Repeat every entry in the listing below, exactly.

=== Records to process ===

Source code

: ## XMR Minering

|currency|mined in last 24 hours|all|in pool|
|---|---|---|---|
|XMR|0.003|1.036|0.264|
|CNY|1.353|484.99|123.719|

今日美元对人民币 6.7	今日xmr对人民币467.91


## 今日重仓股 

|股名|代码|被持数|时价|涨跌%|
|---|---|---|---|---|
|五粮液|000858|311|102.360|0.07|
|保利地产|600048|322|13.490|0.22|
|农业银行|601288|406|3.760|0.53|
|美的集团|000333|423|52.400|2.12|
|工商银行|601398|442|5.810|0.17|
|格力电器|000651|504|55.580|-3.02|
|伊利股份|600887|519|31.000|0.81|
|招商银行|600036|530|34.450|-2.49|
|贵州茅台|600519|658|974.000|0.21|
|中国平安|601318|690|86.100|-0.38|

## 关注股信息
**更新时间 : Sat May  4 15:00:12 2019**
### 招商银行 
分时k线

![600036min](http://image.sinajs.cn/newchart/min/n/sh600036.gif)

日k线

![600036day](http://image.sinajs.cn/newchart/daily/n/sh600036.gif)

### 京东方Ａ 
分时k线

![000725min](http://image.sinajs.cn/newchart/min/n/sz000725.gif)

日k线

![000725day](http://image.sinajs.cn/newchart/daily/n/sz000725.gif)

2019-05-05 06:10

===

Output for this task:
Source code

: ## XMR Minering

|currency|mined in last 24 hours|all|in pool|
|---|---|---|---|
|XMR|0.003|1.036|0.264|
|CNY|1.353|484.99|123.719|

今日美元对人民币 6.7	今日xmr对人民币467.91


## 今日重仓股 

|股名|代码|被持数|时价|涨跌%|
|---|---|---|---|---|
|五粮液|000858|311|102.360|0.07|
|保利地产|600048|322|13.490|0.22|
|农业银行|601288|406|3.760|0.53|
|美的集团|000333|423|52.400|2.12|
|工商银行|601398|442|5.810|0.17|
|格力电器|000651|504|55.580|-3.02|
|伊利股份|600887|519|31.000|0.81|
|招商银行|600036|530|34.450|-2.49|
|贵州茅台|600519|658|974.000|0.21|
|中国平安|601318|690|86.100|-0.38|

## 关注股信息
**更新时间 : Sat May  4 15:00:12 2019**
### 招商银行 
分时k线

![600036min](http://image.sinajs.cn/newchart/min/n/sh600036.gif)

日k线

![600036day](http://image.sinajs.cn/newchart/daily/n/sh600036.gif)

### 京东方Ａ 
分时k线

![000725min](http://image.sinajs.cn/newchart/min/n/sz000725.gif)

日k线

![000725day](http://image.sinajs.cn/newchart/daily/n/sz000725.gif)

2019-05-05 06:10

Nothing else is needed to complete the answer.